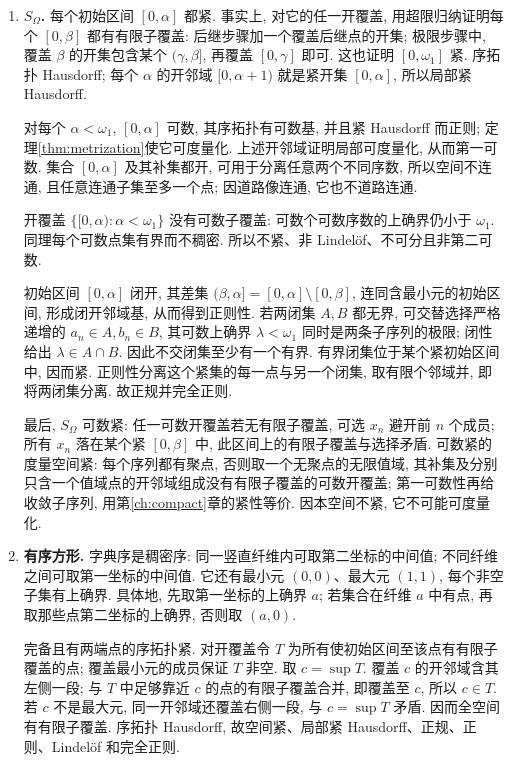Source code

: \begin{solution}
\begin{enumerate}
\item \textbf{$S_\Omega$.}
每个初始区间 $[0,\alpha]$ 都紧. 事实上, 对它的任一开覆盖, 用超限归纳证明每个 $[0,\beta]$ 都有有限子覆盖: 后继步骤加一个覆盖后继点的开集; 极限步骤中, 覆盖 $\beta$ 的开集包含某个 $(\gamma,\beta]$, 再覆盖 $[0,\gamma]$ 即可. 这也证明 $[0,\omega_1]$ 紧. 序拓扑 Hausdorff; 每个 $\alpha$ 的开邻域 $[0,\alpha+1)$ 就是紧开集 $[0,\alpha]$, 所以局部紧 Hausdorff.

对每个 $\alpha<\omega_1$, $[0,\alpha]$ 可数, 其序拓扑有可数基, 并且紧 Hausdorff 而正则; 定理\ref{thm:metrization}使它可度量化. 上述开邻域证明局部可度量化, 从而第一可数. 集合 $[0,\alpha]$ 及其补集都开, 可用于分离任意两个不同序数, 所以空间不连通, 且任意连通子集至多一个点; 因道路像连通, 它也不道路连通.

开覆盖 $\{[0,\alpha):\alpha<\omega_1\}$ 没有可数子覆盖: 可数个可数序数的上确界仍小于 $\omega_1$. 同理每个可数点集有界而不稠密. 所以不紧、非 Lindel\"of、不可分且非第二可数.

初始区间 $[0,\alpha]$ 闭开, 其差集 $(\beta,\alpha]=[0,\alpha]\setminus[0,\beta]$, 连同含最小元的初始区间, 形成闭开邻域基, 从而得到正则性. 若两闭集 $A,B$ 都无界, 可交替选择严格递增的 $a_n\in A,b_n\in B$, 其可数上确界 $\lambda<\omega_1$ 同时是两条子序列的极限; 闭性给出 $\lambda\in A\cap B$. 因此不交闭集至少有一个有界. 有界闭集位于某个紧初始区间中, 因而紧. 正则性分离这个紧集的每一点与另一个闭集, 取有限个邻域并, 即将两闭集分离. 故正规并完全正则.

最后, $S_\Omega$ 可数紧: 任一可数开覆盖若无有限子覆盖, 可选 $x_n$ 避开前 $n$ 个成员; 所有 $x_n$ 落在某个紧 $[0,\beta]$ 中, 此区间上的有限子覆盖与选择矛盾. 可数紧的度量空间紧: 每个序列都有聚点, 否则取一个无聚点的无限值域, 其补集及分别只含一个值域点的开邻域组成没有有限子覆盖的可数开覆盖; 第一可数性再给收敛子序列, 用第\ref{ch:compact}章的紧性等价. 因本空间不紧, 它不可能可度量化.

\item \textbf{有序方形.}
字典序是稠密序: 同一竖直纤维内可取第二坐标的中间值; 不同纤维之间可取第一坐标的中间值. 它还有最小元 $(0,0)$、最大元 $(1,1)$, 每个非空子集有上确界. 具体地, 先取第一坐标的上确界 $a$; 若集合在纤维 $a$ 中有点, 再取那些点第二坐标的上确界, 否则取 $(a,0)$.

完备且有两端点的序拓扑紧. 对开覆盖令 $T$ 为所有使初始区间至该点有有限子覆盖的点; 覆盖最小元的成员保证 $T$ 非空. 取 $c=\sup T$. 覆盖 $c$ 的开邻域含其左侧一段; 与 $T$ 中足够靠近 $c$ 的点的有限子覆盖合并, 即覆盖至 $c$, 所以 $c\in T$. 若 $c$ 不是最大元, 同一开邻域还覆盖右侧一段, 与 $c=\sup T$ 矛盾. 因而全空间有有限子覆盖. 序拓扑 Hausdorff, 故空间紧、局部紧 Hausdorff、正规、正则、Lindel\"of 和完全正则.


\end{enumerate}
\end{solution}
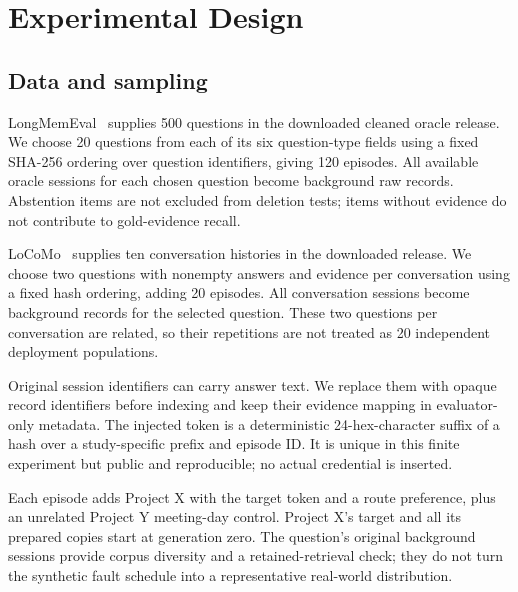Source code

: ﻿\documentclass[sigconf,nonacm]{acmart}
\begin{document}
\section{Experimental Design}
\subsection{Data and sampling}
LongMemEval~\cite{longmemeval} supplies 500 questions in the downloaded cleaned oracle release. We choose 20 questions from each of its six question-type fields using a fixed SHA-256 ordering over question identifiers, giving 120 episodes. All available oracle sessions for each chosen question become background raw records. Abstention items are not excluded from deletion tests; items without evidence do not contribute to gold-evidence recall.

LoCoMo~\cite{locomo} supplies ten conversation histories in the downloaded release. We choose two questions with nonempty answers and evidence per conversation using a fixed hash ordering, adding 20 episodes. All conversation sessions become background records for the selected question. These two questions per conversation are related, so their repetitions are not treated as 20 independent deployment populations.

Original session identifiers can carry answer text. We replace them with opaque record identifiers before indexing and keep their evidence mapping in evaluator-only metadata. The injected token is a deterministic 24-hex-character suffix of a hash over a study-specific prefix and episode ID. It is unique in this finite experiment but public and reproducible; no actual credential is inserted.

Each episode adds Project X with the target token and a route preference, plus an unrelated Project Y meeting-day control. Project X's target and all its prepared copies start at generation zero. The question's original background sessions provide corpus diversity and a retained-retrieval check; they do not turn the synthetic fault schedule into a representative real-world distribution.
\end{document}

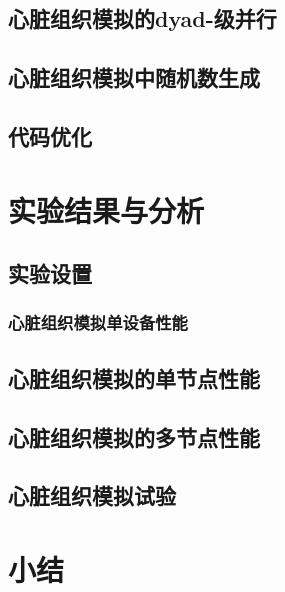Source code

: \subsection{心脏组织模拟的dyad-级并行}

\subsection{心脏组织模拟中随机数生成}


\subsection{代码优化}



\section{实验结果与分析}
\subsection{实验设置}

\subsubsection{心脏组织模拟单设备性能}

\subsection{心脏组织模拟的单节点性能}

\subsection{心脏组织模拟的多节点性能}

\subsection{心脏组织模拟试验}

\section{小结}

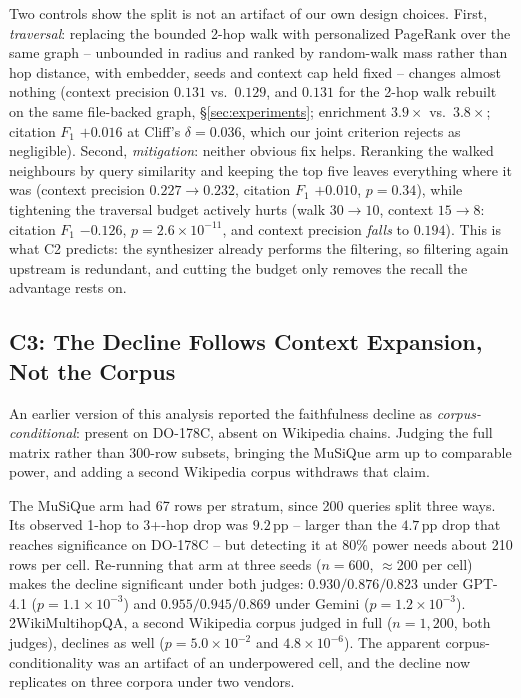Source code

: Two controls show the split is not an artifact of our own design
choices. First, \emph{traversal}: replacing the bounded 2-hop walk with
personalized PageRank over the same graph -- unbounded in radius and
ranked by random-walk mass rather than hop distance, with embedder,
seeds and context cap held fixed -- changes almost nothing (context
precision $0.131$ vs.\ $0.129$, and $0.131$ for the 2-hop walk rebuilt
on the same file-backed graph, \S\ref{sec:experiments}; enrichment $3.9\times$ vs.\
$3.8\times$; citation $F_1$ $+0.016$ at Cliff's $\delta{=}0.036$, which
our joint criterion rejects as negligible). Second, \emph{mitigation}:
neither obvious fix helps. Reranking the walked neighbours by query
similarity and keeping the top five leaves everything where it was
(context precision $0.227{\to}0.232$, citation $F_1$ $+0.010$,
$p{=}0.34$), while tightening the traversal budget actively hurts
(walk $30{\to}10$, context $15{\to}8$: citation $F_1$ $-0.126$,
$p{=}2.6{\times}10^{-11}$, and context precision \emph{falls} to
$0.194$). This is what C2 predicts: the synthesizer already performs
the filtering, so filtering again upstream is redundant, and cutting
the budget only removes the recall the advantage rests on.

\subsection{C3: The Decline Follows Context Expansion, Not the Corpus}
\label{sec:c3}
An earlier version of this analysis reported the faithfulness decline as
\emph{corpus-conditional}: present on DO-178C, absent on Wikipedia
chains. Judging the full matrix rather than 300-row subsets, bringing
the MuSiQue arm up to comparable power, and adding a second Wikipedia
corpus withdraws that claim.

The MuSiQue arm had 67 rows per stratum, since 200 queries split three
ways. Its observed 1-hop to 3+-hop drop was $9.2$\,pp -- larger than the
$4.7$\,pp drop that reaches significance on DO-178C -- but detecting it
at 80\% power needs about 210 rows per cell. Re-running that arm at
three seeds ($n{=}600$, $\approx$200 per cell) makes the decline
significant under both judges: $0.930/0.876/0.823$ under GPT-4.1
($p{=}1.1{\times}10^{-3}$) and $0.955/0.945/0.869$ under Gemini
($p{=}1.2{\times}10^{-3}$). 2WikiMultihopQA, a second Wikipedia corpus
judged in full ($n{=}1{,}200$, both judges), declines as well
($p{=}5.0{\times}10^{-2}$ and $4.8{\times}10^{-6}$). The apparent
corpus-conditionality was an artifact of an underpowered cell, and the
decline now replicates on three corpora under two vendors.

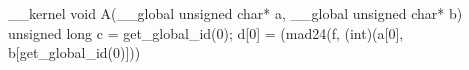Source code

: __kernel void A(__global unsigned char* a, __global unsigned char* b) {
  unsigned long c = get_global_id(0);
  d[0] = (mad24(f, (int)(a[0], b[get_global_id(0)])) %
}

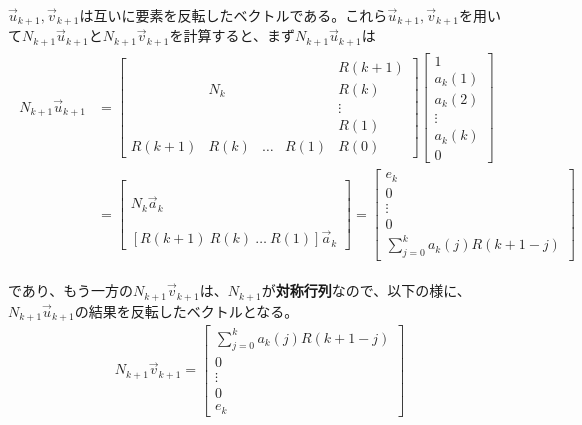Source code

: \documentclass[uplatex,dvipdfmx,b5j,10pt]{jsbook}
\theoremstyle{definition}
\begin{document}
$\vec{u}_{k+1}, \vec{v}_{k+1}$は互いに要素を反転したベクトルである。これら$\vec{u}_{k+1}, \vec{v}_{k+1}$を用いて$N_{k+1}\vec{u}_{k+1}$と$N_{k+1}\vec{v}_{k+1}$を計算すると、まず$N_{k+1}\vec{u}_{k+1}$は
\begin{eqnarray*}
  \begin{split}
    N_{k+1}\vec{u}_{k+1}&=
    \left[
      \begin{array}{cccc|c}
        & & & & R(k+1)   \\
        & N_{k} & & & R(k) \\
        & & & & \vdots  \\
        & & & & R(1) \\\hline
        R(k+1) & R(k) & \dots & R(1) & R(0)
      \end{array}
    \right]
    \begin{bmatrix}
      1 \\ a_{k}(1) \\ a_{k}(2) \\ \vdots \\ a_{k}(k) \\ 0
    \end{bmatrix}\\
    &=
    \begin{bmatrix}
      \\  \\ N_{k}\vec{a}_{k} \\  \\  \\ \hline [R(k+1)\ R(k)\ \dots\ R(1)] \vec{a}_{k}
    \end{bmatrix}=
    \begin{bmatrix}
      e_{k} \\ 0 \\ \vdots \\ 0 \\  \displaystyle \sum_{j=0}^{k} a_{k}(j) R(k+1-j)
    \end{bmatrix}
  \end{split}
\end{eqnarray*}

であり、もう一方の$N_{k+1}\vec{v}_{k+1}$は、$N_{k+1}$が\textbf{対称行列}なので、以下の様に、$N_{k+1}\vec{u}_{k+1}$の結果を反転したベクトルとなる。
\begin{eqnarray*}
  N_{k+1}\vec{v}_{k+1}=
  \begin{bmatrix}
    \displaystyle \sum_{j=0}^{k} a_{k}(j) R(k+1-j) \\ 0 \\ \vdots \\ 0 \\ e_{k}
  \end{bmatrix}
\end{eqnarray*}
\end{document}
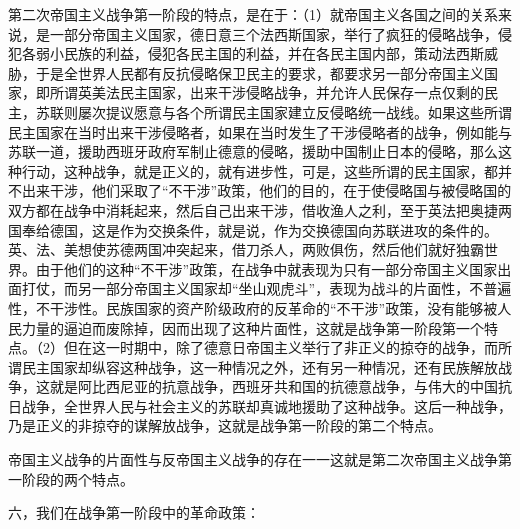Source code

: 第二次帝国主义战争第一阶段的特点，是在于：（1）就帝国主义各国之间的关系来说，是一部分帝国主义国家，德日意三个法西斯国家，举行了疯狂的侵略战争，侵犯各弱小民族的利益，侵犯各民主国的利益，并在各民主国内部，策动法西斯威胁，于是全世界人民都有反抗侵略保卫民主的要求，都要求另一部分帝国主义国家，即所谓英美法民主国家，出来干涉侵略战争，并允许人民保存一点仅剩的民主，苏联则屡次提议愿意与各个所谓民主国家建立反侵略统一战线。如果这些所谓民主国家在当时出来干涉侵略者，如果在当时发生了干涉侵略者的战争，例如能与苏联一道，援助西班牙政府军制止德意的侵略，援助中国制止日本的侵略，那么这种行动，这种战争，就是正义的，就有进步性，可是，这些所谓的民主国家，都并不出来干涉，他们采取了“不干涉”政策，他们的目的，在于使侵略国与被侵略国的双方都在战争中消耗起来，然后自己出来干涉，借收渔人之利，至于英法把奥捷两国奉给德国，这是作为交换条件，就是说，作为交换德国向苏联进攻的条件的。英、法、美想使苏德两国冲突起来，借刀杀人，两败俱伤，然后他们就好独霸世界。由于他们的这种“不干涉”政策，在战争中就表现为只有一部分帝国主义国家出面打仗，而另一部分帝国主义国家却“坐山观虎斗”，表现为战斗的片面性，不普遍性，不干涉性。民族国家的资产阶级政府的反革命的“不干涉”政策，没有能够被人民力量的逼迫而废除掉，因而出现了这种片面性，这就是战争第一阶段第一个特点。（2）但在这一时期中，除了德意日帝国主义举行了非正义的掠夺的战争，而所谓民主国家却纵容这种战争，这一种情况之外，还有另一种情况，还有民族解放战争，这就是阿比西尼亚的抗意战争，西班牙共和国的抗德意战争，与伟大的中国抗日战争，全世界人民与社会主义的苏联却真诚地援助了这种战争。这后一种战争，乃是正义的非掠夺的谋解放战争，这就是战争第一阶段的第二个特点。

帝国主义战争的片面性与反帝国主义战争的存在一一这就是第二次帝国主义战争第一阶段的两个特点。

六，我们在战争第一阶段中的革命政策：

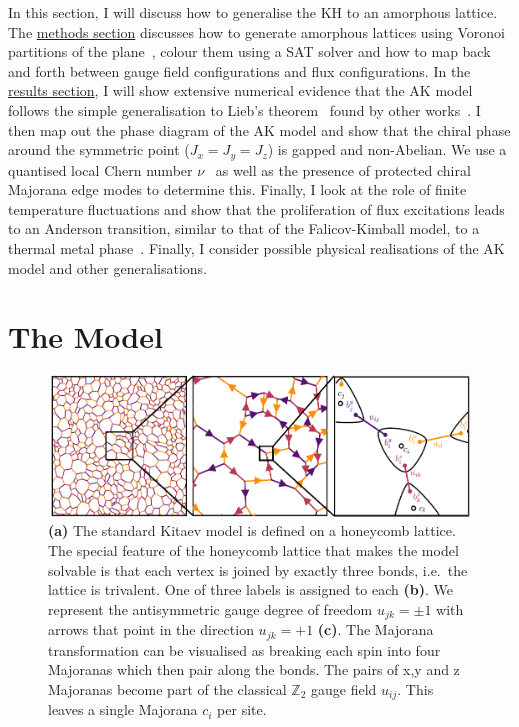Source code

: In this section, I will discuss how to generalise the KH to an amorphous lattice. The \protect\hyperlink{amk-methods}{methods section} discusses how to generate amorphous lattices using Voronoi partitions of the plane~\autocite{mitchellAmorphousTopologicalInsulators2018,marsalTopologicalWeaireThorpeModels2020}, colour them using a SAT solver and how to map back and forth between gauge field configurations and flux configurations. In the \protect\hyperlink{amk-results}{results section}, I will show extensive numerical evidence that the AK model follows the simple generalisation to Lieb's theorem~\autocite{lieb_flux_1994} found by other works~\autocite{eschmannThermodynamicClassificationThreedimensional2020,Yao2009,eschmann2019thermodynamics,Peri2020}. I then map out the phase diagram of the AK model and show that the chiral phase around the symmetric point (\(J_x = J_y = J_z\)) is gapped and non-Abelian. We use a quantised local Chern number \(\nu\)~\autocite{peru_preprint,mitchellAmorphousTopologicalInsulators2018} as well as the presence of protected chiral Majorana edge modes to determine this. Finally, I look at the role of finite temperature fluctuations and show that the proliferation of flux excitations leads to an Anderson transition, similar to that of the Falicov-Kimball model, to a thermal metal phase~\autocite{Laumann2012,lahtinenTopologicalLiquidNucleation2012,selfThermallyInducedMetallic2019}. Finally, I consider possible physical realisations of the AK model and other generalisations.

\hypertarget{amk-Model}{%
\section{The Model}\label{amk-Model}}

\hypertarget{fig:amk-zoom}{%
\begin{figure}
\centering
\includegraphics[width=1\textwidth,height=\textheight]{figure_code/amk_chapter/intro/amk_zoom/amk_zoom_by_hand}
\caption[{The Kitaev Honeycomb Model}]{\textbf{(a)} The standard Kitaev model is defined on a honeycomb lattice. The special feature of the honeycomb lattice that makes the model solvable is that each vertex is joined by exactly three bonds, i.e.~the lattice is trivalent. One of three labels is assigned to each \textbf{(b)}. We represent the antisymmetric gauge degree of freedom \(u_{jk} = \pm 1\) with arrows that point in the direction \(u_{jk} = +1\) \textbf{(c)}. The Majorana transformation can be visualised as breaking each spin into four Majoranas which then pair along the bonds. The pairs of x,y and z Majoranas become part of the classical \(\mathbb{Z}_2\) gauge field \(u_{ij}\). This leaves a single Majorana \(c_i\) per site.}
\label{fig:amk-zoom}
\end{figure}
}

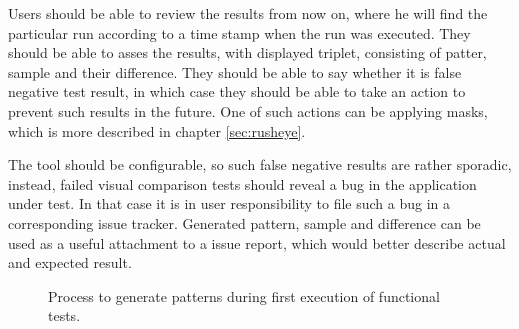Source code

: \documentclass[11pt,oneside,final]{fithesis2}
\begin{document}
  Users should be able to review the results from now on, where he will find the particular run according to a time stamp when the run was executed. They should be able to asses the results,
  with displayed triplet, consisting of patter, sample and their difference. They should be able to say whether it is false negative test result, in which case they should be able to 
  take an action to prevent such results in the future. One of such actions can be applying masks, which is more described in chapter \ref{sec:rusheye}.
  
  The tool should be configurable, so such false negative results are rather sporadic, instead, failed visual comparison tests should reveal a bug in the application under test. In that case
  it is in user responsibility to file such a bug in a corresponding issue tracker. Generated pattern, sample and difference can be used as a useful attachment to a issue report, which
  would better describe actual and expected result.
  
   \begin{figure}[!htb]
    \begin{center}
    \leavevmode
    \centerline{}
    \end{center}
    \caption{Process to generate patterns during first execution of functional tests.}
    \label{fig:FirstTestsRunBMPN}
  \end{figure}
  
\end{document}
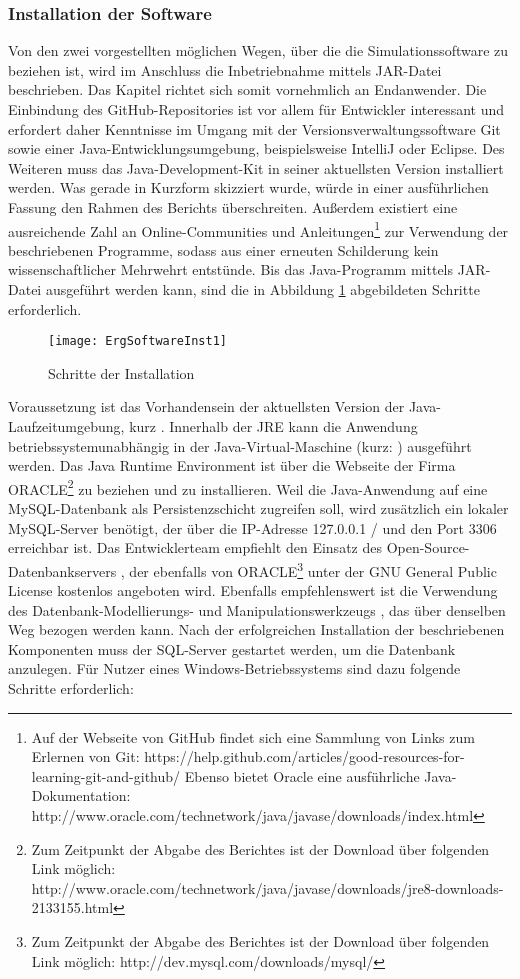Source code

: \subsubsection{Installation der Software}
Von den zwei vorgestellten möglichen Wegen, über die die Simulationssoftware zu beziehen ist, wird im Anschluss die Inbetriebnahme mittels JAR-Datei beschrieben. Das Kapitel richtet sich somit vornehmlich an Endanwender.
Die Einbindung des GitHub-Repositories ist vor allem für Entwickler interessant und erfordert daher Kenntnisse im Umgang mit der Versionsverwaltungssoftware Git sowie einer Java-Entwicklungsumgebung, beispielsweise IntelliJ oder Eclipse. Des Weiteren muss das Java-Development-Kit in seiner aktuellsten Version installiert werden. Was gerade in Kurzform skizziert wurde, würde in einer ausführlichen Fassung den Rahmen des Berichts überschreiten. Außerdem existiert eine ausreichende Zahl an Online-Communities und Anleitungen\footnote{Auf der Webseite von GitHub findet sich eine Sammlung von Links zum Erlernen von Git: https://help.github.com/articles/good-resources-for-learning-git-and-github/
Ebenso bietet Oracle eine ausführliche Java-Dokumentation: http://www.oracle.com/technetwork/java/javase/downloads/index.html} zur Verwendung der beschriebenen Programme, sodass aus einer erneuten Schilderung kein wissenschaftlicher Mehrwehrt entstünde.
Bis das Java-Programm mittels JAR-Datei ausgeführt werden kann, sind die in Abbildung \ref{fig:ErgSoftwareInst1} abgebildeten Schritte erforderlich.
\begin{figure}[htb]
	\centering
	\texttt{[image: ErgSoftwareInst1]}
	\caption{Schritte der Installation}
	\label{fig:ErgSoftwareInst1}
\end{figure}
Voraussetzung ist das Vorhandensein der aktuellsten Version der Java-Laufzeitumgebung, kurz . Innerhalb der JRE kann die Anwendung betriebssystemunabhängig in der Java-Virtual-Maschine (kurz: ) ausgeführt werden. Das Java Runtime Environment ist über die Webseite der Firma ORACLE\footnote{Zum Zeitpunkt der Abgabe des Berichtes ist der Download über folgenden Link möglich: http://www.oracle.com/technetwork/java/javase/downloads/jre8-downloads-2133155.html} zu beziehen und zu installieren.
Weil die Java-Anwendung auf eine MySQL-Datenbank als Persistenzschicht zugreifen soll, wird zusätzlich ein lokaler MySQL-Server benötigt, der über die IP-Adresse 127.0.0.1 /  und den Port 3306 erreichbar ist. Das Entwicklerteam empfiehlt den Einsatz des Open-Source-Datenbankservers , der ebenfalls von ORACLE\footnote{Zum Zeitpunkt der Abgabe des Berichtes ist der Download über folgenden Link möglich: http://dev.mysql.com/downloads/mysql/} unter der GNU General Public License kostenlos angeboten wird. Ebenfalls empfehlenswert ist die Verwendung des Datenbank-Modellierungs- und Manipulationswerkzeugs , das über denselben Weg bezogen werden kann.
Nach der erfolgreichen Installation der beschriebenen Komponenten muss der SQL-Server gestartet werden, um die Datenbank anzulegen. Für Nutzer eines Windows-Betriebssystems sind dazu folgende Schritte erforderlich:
------------------------------
◆ TASK TO CARRY OUT
Looking at the records, how many of the lines contain the string "budget"? Only the number should be given.

◆ SOLUTION FOR THIS PROBLEM
2